Giro delle Fiandre 2016, l’analisi: due iridati trionfano alla Ronde n.100

Un’edizione epica, la 100^ del Giro delle Fiandre. Epilogo migliore non potevano augurarselo, organizzatori ed appassionati del grande ciclismo: a portare a casa la prestigiosissima Classica dei Muri sono stati due campioni del mondo, Peter Sagan nella prova maschile e Lizzie Armitstead in quella femminile, padroni della corsa ed aizzatori di un pubblico estasiato dalle loro superbe performance.

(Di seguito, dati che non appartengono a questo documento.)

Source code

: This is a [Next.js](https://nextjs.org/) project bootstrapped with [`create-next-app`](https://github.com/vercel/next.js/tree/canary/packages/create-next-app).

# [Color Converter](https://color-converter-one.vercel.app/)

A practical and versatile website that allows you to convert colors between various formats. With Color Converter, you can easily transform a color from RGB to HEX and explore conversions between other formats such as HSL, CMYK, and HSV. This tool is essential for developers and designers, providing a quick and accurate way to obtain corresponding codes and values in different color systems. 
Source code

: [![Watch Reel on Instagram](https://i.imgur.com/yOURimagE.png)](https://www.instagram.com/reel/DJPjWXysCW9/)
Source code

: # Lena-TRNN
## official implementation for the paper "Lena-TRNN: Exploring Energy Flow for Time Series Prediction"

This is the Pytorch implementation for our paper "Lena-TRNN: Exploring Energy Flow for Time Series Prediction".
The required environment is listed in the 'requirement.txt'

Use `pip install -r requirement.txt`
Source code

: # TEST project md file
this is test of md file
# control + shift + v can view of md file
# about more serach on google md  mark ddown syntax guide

Superbo è, infatti, ciò che ha compiuto Peter Sagan. Sembrava un inizio di stagione stregato, il suo: dopo l’alloro di Richmond, tardava ad arrivare quella vittoria, mentre giungevano in abbondanza secondi e terzi posti, assolutamente inutili per uno che deve far brillare l’iride che indossa. La scorsa domenica, in quella tragica Gand-Wevelgem, il tabù infranto, l’inizio di una settimana trionfale forse destinata, chissà, a proseguire fino a Roubaix.

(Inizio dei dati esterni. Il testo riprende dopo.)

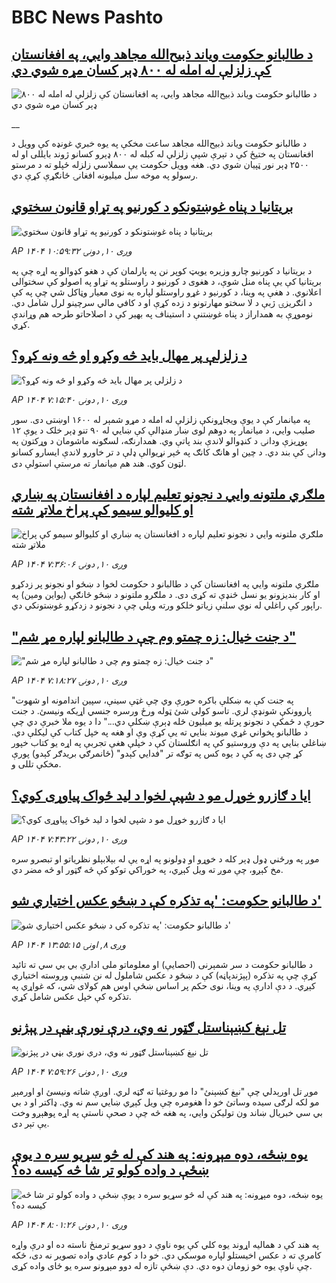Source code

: # BBC News Pashto## [د طالبانو حکومت ویاند ذبیح‌الله مجاهد وايي، په افغانستان کې زلزلې له امله له ۸۰۰ ډېر کسان مړه شوي دي](https://www.bbc.co.uk/pashto/live/cx290ew8lq8t?at_medium=RSS&at_campaign=rss?at_campaign=githubrss)![د طالبانو حکومت ویاند ذبیح‌الله مجاهد وايي، په افغانستان کې زلزلې له امله له ۸۰۰ ډېر کسان مړه شوي دي](https://ichef.bbci.co.uk/ace/standard/240/cpsprodpb/368d/live/30ee8df0-8702-11f0-b391-6936825093bd.jpg)__د طالبانو حکومت ویاند ذبیح‌الله مجاهد ساعت مخکې په یوه خبري غونډه کې وویل د افغانستان په ختیځ کې د تېرې شپې زلزلې له کبله له ۸۰۰ ډېرو کسانو ژوند بایللی او له ۲۵۰۰ ډېر نور ټپیان شوي دي. هغه وویل حکومت یې سملاسي زلزله ځپلو ته د مرستو رسولو په موخه سل میلیونه افغانۍ ځانګړې کړې دي.## [بریتانیا د پناه غوښتونکو د کورنیو په تړاو قانون سختوي](https://www.bbc.com/pashto/articles/c5y01evxpjvo?at_medium=RSS&at_campaign=rss?at_campaign=githubrss)![بریتانیا د پناه غوښتونکو د کورنیو په تړاو قانون سختوي](https://ichef.bbci.co.uk/ace/ws/240/cpsprodpb/dc48/live/a138afd0-8722-11f0-b391-6936825093bd.jpg)_AP ۱۴۰۴ وږی ۱۰, دونۍ ۱۰:۵۹:۳۲_د بریتانیا د کورنیو چارو وزیره یویټ کوپر نن په پارلمان کې د هغو کډوالو په اړه چې په بریتانیا کې یې پناه منل شوې، د هغوی د کورنیو د راوستلو په تړاو په اصولو کې سختوالی اعلانوي.
د هغې په وینا، د کورنیو د غړو راوستلو لپاره به نوی معیار وټاکل شي چې په کې د انګریزۍ ژبې د لا سختو مهارتونو د زده کړې او د کافي مالي سرچینو لرل شامل دي. نوموړې به همداراز د پناه غوښتنې د استیناف په بهیر کې د اصلاحاتو طرحه هم وړاندې کړي.## [د زلزلې پر مهال باید څه وکړو او څه ونه کړو؟](https://www.bbc.com/pashto/articles/cevxv80zwdgo?at_medium=RSS&at_campaign=rss?at_campaign=githubrss)![د زلزلې پر مهال باید څه وکړو او څه ونه کړو؟](https://ichef.bbci.co.uk/ace/ws/240/cpsprodpb/b404/live/4a077620-8703-11f0-9cf6-cbf3e73ce2b9.jpg)_AP ۱۴۰۴ وږی ۱۰, دونۍ ۷:۱۵:۴۰_په میانمار کې د یوې ویجاړونکې زلزلې له امله د مړو شمېر له ۱۶۰۰ اوښتی دی. سور صليب وایي، د میانمار په دوهم لوی ښار منډالې کې ښايي له ۹۰ تنو ډېر خلک د یوې ۱۲ پوړیزې ودانۍ د کنډوالو لاندې بند پاتې وي. همدارنګه، لسګونه ماشومان د وړکتون په ودانۍ کې بند دي. د چین او هانګ کانګ په څېر نړيوالې ډلې د تر خاورو لاندې ايسارو کسانو لټون کوي. هند هم ميانمار ته مرستې استولې دی.## [ملګري ملتونه وايي د نجونو تعلیم لپاره د افغانستان په ښاري او کلیوالو سیمو کې پراخ ملاتړ شته](https://www.bbc.com/pashto/articles/cr74g4r2k4zo?at_medium=RSS&at_campaign=rss?at_campaign=githubrss)![ملګري ملتونه وايي د نجونو تعلیم لپاره د افغانستان په ښاري او کلیوالو سیمو کې پراخ ملاتړ شته](https://ichef.bbci.co.uk/ace/ws/240/cpsprodpb/4bb5/live/06950b70-8706-11f0-b391-6936825093bd.jpg)_AP ۱۴۰۴ وږی ۱۰, دونۍ ۷:۳۶:۰۶_ملګري ملتونه وايي په افغانستان کې د طالبانو د حکومت لخوا د ښځو او نجونو پر زدکړو او کار بندیزونو یو نسل څنډې ته کړی دی. د ملګرو ملتونو د ښځو څانګې (یو‌این ومین) په راپور کې راغلي  له نوي سلنې زیاتو خلکو ورته ویلي چې د نجونو د زدکړو غوښتونکي دي.## ["د جنت خیال: زه چمتو وم چې د طالبانو لپاره مړ شم"](https://www.bbc.com/pashto/articles/c75492yl5zdo?at_medium=RSS&at_campaign=rss?at_campaign=githubrss)!["د جنت خیال: زه چمتو وم چې د طالبانو لپاره مړ شم"](https://ichef.bbci.co.uk/ace/ws/240/cpsprodpb/ca72/live/6e6d1840-81c1-11f0-b1e0-f1e3fb4f730d.jpg)_AP ۱۴۰۴ وږی ۱۰, دونۍ ۷:۱۸:۲۷_"په جنت کې به ښکلې باکره حورې وي چې غټې سینې، سپین اندامونه او شهوت پاروونکې شونډې لري. تاسو کولی شئ ټوله ورځ ورسره جنسي اړیکه ونیسئ. د جنت حورې د ځمکې د نجونو پرتله یو میلیون ځله ډېرې ښکلې دي..."
دا د یوه ملا خبرې دي چې د طالبانو پخواني غړي میوند بنايي ته یې کړې وې او هغه په خپل کتاب کې لیکلې دي.
ښاغلي بنايي په دې وروستیو کې په انګلستان کې د خپلې هغې تجربې په اړه یو کتاب خپور کړ چې دی په کې د یوه کس په توګه تر "فدايي کېدو" (ځانمرګي بریدګر کېدو) پورې مخکې تللی و.## [ایا د ګازرو خوړل مو د شپې لخوا د لید ځواک پیاوړی کوي؟](https://www.bbc.com/pashto/articles/cpwy4yge7yko?at_medium=RSS&at_campaign=rss?at_campaign=githubrss)![ایا د ګازرو خوړل مو د شپې لخوا د لید ځواک پیاوړی کوي؟](https://ichef.bbci.co.uk/ace/ws/240/cpsprodpb/bf54/live/b79e8c20-8706-11f0-b391-6936825093bd.jpg)_AP ۱۴۰۴ وږی ۱۰, دونۍ ۷:۴۳:۲۲_موږ په ورځني ډول ډېر کله د خوړو او ډولونو په اړه یې له بېلابېلو نظریاتو او تبصرو سره مخ کېږو، چې موږ ته ویل کېږي، په خوراکي توکو کې څه ګټور او څه مضر دي.## [د طالبانو حکومت: 'په تذکره کې د ښځو عکس اختیاري شو'](https://www.bbc.com/pashto/articles/c8dez55vqy3o?at_medium=RSS&at_campaign=rss?at_campaign=githubrss)![د طالبانو حکومت: 'په تذکره کې د ښځو عکس اختیاري شو'](https://ichef.bbci.co.uk/ace/ws/240/cpsprodpb/7a05/live/7c3f5ac0-8575-11f0-9cf6-cbf3e73ce2b9.jpg)_AP ۱۴۰۴ وږی ۸, اونۍ ۱۳:۵۵:۱۵_د طالبانو حکومت د سر شمېرنی (احصایې) او معلوماتو ملی ادارې بي‌ بي سي ته تائيد کړې چې په تذکره (پېژندپاڼه) کې د ښځو د عکس شاملول له نن شنبې وروسته اختیاري کېږي.
د دې ادارې په وینا، نوی حکم پر اساس ښځې اوس هم کولای شي، که غواړي په تذکره کې خپل عکس شامل کړي.## [تل نېغ کښېناستل ګټور نه وي، درې نورې بڼې در پېژنو](https://www.bbc.com/pashto/articles/cly6d909n3eo?at_medium=RSS&at_campaign=rss?at_campaign=githubrss)![تل نېغ کښېناستل ګټور نه وي، درې نورې بڼې در پېژنو](https://ichef.bbci.co.uk/ace/ws/240/cpsprodpb/c69d/live/52f8ae10-8709-11f0-84c8-99de564f0440.jpg)_AP ۱۴۰۴ وږی ۱۰, دونۍ ۷:۵۹:۲۶_موږ تل اورېدلي چې "نېغ کښېنئ" دا مو روغتیا ته ګټه لري. اوږې شاته ونیسئ او اورمېږ مو لکه لرګی سیده وساتئ خو دا هغومره چې ویل کېږي ښایي سم نه وي. ډاکتر او د بي بي سي خبریال ښاند ون تولیکن وايي، په هغه څه چې د صحې ناستې په اړه پوهېږو وخت یې تېر دی.‌## [یوه ښځه، دوه مېړونه: په هند کې له څو سړیو سره د یوې ښځې د واده کولو تر شا څه کیسه ده؟](https://www.bbc.com/pashto/articles/cr5r05vd94eo?at_medium=RSS&at_campaign=rss?at_campaign=githubrss)![یوه ښځه، دوه مېړونه: په هند کې له څو سړیو سره د یوې ښځې د واده کولو تر شا څه کیسه ده؟](https://ichef.bbci.co.uk/ace/ws/240/cpsprodpb/9365/live/f279be30-7835-11f0-9116-4d3546f2bbbf.jpg)_AP ۱۴۰۴ وږی ۱۰, دونۍ ۸:۰۱:۲۶_په هند کې د همالیه اړوند یوه کلي کې یوه ناوې د دوو سړیو ترمنځ ناسته ده او درې واړه کامرې ته د عکس اخیستلو لپاره موسکي دي. 
خو دا د کوم عادي واده تصویر نه دی، ځکه چې ناوې یوه خو زومان دوه دي.‌ دې ښځې تازه له دوو مېړونو سره یو ځای واده کړی.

Lezione di tattica e di forza, quella del campione slovacco della Tinkoff, che non ha avuto timore di anticipare tutti e di partire a 30 km all’arrivo, sgretolando le (poche) certezze degli avversari. “Sono contento di aver vinto una gara così importante – sono le sue prime parole dopo aver tagliato da trionfatore il traguardo di Oudenaarde – È la mia prima classica monumento e voglio dedicarla a due ragazzi come Demoitié e Myngheer, scomparsi pochi giorni fa, e alla mia squadra, che ha dato il massimo per me”. Il ventiseienne di Zilina è il quinto corridore della storia a centrare la doppietta Mondiale-Fiandre dopo Bobet, Van Looy, Mercks e Boonen: alla sua età, è lecito attendersi altri ambiziosi traguardi.

Il pubblico gli tributa una grossa ovazione, ma c’è “delusione” nella mente di Fabian Cancellara (Trek-Segafredo) per come si è conclusa la sua ultima volta sul pavé fiammingo. Non corre mai per arrivare secondo, la Locomotiva di Berna, ma sa che più di quanto fatto, stavolta, proprio non era possibile. “Sagan ha meritato di vincere“, ammette sportivamente, smentendo poi chi gli imputava di aver perso l’attimo di andare dietro lo slovacco (e a Kwiatkowski) nel momento dell’attacco sul Paterberg: “Ho dato tutto quello che avevo. Non sono superman“.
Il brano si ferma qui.